(Excerpted data):
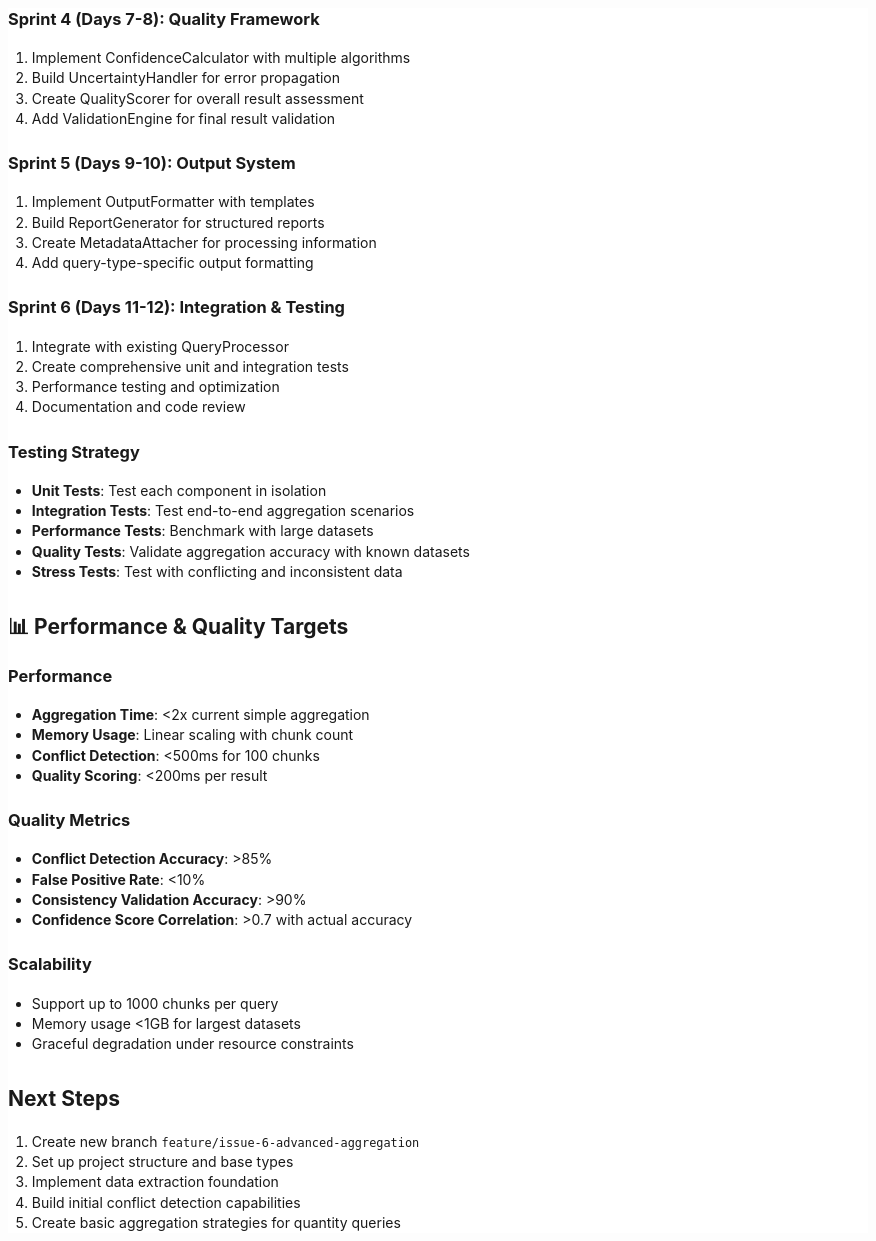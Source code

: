 ### Sprint 4 (Days 7-8): Quality Framework
1. Implement ConfidenceCalculator with multiple algorithms
2. Build UncertaintyHandler for error propagation
3. Create QualityScorer for overall result assessment
4. Add ValidationEngine for final result validation

### Sprint 5 (Days 9-10): Output System
1. Implement OutputFormatter with templates
2. Build ReportGenerator for structured reports
3. Create MetadataAttacher for processing information
4. Add query-type-specific output formatting

### Sprint 6 (Days 11-12): Integration & Testing
1. Integrate with existing QueryProcessor
2. Create comprehensive unit and integration tests
3. Performance testing and optimization
4. Documentation and code review

### Testing Strategy
- **Unit Tests**: Test each component in isolation
- **Integration Tests**: Test end-to-end aggregation scenarios
- **Performance Tests**: Benchmark with large datasets
- **Quality Tests**: Validate aggregation accuracy with known datasets
- **Stress Tests**: Test with conflicting and inconsistent data

## 📊 Performance & Quality Targets

### Performance
- **Aggregation Time**: <2x current simple aggregation
- **Memory Usage**: Linear scaling with chunk count
- **Conflict Detection**: <500ms for 100 chunks
- **Quality Scoring**: <200ms per result

### Quality Metrics
- **Conflict Detection Accuracy**: >85%
- **False Positive Rate**: <10%
- **Consistency Validation Accuracy**: >90%
- **Confidence Score Correlation**: >0.7 with actual accuracy

### Scalability
- Support up to 1000 chunks per query
- Memory usage <1GB for largest datasets
- Graceful degradation under resource constraints

## Next Steps
1. Create new branch `feature/issue-6-advanced-aggregation`
2. Set up project structure and base types
3. Implement data extraction foundation
4. Build initial conflict detection capabilities
5. Create basic aggregation strategies for quantity queries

(Task brief): Starting at the line that contains "3. Performance testing and optimization", output every remaining line of the data exactly, and stop after the last one.

(Written response):
3. Performance testing and optimization
4. Documentation and code review

### Testing Strategy
- **Unit Tests**: Test each component in isolation
- **Integration Tests**: Test end-to-end aggregation scenarios
- **Performance Tests**: Benchmark with large datasets
- **Quality Tests**: Validate aggregation accuracy with known datasets
- **Stress Tests**: Test with conflicting and inconsistent data

## 📊 Performance & Quality Targets

### Performance
- **Aggregation Time**: <2x current simple aggregation
- **Memory Usage**: Linear scaling with chunk count
- **Conflict Detection**: <500ms for 100 chunks
- **Quality Scoring**: <200ms per result

### Quality Metrics
- **Conflict Detection Accuracy**: >85%
- **False Positive Rate**: <10%
- **Consistency Validation Accuracy**: >90%
- **Confidence Score Correlation**: >0.7 with actual accuracy

### Scalability
- Support up to 1000 chunks per query
- Memory usage <1GB for largest datasets
- Graceful degradation under resource constraints

## Next Steps
1. Create new branch `feature/issue-6-advanced-aggregation`
2. Set up project structure and base types
3. Implement data extraction foundation
4. Build initial conflict detection capabilities
5. Create basic aggregation strategies for quantity queries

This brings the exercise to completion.